К тому же великий воин не будет прятаться в женском платье среди женщин!
Во внутреннем дворе маленькие лошадки под громкие аплодисменты собравшихся рысцой ходили по кругу. Они выглядели как самые настоящие лошади, которых уменьшили в размерах специально для ребенка, — волшебное зрелище.
— Эти лошадки водятся на дальних лугах за горой, — пояснила Дейдамия. — Никто не знает, почему они живут только на нашем острове и откуда появились тут: ни в одном другом месте подобных нет.
— Возможно, резкий морской воздух или специфические растения задерживают их рост, — сказал Геланор, который оказался рядом с нами и внимательно смотрел на лошадок: это была одна из тех загадок, которые он любил.
Я сгорала от желания шепнуть ему на ухо, по секрету, об Ахилле: замешательство, вызванное этой встречей, победило обиду на Геланора. Но внутренним чутьем я поняла, что делать этого нельзя. Тайну следует сохранить, пока мы не покинем Скирос. Ахилл не выдаст меня, если я не выдам его.
Мы больше не могли оставаться на Скиросе, злоупотребляя гостеприимством царя Ликомеда. На рассвете мы спустились с горы, сопровождаемые слугами, которые несли провизию для нас, и утром, расправив парус, взяли курс на Хиос. Когда мы отошли на порядочное расстояние от Скироса, а парус надулся ветром, я приподняла покрывало и плеснула в лицо морской водой, чтобы смыть крем Гекаты. Мне надоело быть старухой. Какое наслаждение смыть старость с лица!
Я поблагодарила Эвадну:
— Спасибо тебе. Ты спасла меня. Спасла… от Елены.

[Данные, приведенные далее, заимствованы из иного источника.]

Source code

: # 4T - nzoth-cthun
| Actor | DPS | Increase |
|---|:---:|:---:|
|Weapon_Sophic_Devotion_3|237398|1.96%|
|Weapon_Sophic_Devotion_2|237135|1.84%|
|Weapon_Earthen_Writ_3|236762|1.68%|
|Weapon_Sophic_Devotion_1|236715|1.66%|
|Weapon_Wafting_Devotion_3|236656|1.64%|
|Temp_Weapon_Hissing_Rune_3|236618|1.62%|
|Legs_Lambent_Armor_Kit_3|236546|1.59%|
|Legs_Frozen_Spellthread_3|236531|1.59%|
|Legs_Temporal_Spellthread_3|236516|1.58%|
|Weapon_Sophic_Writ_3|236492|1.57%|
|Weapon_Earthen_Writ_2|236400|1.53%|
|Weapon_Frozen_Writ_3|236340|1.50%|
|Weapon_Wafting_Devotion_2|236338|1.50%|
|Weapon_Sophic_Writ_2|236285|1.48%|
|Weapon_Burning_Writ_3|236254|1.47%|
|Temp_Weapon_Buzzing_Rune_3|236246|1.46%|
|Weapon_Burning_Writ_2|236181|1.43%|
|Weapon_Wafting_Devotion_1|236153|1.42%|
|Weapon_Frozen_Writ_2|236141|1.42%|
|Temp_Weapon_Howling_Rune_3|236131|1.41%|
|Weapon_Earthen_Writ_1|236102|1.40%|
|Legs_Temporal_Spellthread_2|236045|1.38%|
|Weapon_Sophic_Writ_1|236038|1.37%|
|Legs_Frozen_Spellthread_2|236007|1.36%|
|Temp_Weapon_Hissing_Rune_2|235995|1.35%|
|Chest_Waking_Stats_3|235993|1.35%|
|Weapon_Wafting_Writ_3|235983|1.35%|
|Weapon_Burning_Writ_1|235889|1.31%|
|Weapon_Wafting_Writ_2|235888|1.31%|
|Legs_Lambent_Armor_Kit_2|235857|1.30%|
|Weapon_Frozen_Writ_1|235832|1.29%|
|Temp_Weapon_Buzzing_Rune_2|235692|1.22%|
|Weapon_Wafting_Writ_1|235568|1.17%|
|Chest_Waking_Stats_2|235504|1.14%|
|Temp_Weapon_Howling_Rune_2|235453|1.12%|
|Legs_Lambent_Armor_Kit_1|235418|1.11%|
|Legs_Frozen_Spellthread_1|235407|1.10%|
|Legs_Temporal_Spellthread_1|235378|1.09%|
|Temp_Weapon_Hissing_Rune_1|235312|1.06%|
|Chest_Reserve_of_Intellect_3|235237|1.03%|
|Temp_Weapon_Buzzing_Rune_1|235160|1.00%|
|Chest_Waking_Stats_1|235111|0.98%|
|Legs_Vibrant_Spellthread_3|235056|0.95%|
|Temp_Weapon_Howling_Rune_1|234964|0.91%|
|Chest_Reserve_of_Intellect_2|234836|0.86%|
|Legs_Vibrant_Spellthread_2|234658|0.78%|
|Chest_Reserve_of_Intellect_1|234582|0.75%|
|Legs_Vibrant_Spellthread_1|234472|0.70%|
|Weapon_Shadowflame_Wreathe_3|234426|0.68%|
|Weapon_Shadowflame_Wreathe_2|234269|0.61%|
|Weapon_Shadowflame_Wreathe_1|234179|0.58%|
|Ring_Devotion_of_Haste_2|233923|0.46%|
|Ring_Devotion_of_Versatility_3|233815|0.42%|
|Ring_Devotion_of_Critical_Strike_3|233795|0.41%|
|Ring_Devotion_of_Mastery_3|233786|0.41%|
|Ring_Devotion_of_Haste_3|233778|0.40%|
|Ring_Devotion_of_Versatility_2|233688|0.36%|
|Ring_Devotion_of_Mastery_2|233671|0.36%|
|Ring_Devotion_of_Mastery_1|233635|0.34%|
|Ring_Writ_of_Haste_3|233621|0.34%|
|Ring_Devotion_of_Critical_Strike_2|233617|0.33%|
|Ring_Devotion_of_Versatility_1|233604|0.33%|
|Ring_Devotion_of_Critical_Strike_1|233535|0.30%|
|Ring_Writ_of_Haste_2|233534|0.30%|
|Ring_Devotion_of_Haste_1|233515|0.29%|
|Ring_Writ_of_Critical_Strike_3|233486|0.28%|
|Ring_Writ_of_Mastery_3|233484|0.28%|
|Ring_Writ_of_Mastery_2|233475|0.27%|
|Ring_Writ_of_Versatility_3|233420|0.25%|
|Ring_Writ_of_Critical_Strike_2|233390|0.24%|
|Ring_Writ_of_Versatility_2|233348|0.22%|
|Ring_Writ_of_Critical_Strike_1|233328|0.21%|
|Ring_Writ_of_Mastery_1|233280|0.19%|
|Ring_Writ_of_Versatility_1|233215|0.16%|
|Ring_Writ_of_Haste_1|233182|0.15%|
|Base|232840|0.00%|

Остров таял за кормой корабля, и я подумала: надо рассказать Парису и Геланору об Ахилле. Но даже когда остров скрылся из виду совсем, я не решилась этого сделать. И надеялась, что там, далеко-далеко, Ахилл точно так же хранит мою тайну.
Переход до Хиоса также включал ночное плавание, причем по бурному морю, в восточном направлении. Мы крепко держались за стойки и поручни, чтобы нас не смыло. Мы промокли насквозь, ибо волны перехлестывали через борт. Дрожащие и несчастные, мы смотрели на горизонт в надежде увидеть Хиос. Но видели только всходившее солнце над гребнем вздыбленных волн.
У меня началась морская болезнь. Болезнь, о которой я до сих пор не имела понятия.
— Смотри на горизонт, моя госпожа, — сказала Эвадна. — Смотри поверх волн, не опускай глаза. И пососи вот это. Соленое помогает.
Она протянула мне кусочек солонины.
Казалось бы, от вкуса просоленной до горечи свинины тошнота должна усилиться, но Эвадна оказалась права. Мне стало легче. Я смотрела прямо перед собой, поверх волн, и одна из первых увидела Хиос, когда он показался в вечерней дымке.
Как и все виденные нами острова, он был гористым. Но в отличие от них он представлял кусок суши, расположенный напротив материкового побережья — побережья, на котором находится Троя. Скоро наступит конец путешествию.